WHAT YOU ARE ASKED TO DO
Whenever a line in the records below holds the string "proyecto", copy it out.

PROVIDED INFORMATION
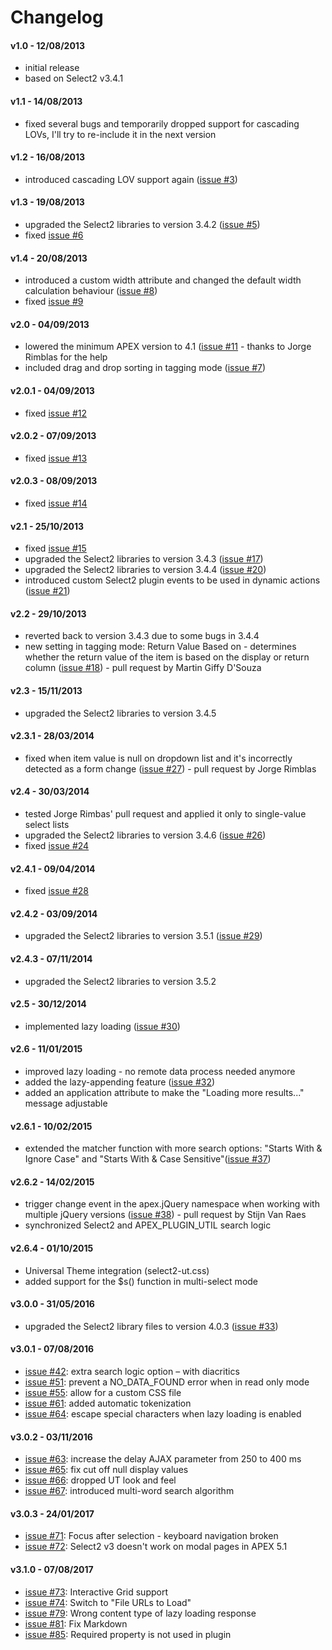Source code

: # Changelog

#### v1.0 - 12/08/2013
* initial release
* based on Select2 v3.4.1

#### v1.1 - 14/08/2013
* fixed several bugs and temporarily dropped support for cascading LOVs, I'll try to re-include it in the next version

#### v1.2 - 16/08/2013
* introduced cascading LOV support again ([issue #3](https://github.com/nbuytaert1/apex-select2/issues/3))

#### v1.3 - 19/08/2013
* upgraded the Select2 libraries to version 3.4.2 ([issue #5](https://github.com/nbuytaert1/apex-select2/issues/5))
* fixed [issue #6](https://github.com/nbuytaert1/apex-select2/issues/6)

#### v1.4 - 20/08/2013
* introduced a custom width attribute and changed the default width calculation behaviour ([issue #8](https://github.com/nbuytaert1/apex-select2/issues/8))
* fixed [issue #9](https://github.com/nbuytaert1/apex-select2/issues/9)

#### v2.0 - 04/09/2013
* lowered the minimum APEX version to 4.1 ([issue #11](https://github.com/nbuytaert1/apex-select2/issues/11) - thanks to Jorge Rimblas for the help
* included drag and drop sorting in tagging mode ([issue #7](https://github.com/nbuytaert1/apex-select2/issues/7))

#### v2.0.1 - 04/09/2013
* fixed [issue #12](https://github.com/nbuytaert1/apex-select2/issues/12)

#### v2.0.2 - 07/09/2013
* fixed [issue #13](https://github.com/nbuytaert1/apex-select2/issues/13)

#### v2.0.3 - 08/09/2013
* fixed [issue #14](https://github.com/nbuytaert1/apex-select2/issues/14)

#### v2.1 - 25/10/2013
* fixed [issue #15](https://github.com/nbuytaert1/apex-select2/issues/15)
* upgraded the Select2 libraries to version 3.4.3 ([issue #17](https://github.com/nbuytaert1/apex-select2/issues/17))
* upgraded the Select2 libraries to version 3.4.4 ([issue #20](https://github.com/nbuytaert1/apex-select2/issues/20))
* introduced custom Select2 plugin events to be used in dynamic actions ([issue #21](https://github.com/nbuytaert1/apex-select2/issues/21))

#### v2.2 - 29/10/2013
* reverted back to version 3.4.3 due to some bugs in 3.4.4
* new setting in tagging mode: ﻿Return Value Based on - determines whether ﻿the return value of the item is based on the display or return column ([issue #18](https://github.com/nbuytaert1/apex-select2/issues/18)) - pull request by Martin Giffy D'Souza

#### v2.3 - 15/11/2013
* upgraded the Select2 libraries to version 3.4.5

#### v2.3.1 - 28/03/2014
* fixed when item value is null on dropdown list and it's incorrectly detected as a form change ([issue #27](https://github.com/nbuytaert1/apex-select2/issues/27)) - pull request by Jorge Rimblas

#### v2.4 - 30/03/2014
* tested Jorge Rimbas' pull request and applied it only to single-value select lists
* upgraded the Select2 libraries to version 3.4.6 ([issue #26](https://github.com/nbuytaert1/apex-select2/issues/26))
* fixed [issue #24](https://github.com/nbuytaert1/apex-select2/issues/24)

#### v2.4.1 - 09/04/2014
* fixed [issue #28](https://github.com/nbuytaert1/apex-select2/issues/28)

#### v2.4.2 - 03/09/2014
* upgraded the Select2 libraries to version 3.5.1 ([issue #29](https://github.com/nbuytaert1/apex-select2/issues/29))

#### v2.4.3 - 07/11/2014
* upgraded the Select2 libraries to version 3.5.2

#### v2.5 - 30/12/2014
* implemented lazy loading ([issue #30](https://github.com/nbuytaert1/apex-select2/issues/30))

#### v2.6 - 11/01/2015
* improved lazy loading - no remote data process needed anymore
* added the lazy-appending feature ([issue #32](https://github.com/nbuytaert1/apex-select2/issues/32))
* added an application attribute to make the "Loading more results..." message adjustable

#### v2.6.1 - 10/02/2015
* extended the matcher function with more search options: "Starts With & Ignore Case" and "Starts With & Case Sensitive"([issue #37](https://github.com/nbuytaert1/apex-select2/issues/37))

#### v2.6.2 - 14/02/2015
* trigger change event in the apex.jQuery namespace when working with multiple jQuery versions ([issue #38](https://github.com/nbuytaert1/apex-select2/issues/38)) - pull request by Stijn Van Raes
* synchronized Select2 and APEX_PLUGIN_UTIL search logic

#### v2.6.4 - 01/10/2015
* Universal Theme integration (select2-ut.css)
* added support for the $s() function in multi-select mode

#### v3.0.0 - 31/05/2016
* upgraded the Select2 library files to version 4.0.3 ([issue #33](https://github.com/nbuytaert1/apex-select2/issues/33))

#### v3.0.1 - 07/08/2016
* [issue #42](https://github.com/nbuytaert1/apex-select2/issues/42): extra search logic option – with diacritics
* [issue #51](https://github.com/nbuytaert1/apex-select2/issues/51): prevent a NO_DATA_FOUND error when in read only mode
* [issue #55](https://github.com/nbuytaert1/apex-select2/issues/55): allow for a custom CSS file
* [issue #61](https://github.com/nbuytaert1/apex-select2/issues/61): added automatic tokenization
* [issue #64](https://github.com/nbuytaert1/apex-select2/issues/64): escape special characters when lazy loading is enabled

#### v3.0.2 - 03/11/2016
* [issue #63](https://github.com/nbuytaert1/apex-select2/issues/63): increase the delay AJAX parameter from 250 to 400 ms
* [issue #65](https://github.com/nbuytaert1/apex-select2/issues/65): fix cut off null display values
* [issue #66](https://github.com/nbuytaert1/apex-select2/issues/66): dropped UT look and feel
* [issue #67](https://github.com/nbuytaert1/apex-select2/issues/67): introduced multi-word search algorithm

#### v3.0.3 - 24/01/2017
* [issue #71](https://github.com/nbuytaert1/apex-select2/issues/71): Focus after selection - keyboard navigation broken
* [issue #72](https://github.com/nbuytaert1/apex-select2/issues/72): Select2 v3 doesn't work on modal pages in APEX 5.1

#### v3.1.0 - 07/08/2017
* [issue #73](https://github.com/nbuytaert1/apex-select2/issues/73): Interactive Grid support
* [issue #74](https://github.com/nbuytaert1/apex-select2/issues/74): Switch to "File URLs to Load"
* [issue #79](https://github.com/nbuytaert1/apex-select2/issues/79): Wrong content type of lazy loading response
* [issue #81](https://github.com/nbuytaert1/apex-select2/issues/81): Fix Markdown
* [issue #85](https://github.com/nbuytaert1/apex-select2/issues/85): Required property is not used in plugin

==

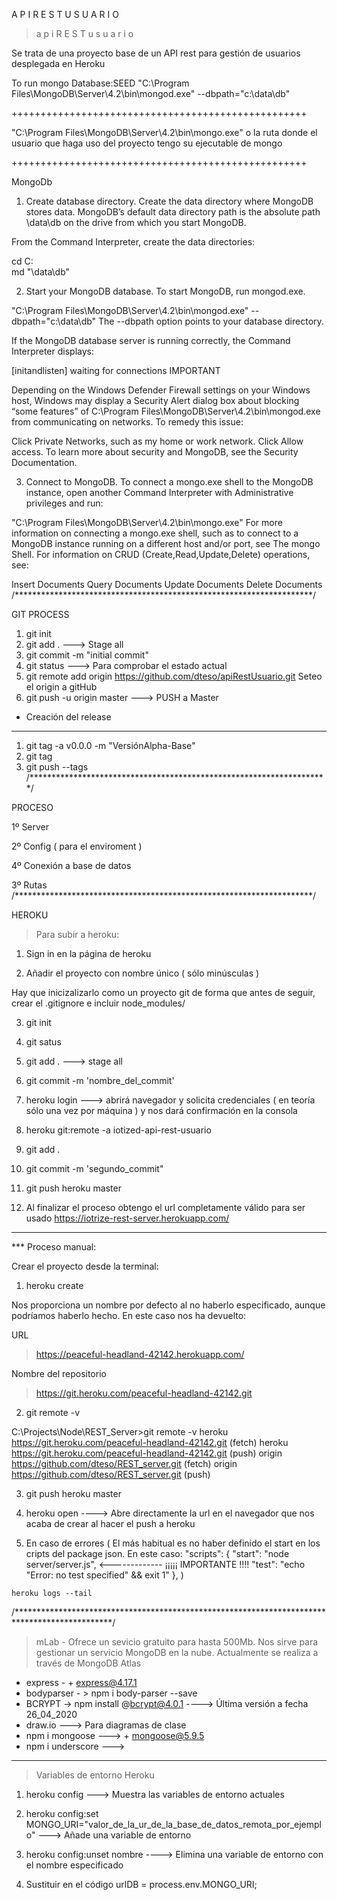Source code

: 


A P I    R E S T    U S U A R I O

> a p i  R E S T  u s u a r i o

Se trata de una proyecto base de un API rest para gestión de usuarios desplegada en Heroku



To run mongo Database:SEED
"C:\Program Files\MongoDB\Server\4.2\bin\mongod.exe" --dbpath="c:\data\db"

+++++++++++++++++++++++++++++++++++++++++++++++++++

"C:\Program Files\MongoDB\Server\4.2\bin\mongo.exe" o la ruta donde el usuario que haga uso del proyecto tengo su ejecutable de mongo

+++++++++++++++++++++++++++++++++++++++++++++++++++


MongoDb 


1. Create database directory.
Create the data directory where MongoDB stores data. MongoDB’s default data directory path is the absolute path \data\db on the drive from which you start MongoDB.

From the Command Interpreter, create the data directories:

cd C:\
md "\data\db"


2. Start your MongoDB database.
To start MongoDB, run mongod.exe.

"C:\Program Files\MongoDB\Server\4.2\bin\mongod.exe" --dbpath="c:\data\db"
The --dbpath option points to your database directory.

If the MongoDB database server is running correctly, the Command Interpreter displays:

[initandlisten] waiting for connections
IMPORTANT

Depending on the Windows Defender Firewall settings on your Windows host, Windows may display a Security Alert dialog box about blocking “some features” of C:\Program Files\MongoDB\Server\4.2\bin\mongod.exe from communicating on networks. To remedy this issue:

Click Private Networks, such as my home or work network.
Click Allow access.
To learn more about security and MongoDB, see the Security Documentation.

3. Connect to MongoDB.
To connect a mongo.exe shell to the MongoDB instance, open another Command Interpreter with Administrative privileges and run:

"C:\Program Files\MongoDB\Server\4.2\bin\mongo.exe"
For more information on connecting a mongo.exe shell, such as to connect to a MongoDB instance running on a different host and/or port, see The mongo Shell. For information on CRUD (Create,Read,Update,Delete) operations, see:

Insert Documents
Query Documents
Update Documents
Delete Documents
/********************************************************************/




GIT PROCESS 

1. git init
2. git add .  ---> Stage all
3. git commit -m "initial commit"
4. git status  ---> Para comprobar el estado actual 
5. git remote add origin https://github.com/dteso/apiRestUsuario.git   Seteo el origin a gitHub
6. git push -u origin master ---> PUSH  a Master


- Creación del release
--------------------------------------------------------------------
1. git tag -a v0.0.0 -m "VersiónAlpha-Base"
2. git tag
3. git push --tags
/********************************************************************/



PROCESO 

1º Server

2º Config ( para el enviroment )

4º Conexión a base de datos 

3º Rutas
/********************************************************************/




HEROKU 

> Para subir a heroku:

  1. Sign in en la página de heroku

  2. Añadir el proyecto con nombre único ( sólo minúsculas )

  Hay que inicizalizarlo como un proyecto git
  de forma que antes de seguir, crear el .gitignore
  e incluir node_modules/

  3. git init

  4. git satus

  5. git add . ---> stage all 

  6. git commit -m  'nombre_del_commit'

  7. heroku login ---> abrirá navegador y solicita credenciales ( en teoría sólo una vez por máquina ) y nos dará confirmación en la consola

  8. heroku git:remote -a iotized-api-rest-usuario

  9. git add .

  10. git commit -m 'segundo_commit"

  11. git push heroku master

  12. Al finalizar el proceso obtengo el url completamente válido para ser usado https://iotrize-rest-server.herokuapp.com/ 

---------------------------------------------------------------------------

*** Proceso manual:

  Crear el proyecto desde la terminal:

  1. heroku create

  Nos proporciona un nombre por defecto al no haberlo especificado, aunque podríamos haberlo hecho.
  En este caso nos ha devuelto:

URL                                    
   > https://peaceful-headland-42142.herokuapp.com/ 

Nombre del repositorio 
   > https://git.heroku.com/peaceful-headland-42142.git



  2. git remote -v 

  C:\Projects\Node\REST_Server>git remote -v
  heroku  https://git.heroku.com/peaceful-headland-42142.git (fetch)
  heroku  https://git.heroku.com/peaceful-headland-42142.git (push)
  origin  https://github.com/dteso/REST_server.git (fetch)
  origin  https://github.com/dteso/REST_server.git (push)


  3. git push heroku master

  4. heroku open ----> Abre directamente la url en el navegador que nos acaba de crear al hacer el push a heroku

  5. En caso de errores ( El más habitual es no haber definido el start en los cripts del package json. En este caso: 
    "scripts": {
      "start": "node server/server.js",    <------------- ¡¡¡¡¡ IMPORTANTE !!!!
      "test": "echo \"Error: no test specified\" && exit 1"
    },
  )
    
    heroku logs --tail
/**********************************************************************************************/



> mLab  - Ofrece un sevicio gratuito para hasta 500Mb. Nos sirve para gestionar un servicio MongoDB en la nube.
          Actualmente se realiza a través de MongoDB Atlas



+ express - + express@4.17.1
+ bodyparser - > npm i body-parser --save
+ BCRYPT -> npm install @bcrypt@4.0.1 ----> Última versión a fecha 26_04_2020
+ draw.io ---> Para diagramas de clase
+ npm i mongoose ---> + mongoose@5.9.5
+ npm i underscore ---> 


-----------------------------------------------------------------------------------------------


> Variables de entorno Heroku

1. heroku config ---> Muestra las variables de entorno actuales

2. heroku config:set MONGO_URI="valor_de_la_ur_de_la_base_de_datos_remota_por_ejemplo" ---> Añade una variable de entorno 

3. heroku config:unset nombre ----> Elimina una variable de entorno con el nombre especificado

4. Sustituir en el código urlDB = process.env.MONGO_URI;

PROBLEM SOLUTION
Se trata de una proyecto base de un API rest para gestión de usuarios desplegada en Heroku
"C:\Program Files\MongoDB\Server\4.2\bin\mongo.exe" o la ruta donde el usuario que haga uso del proyecto tengo su ejecutable de mongo
  2. Añadir el proyecto con nombre único ( sólo minúsculas )
  Hay que inicizalizarlo como un proyecto git
  Crear el proyecto desde la terminal:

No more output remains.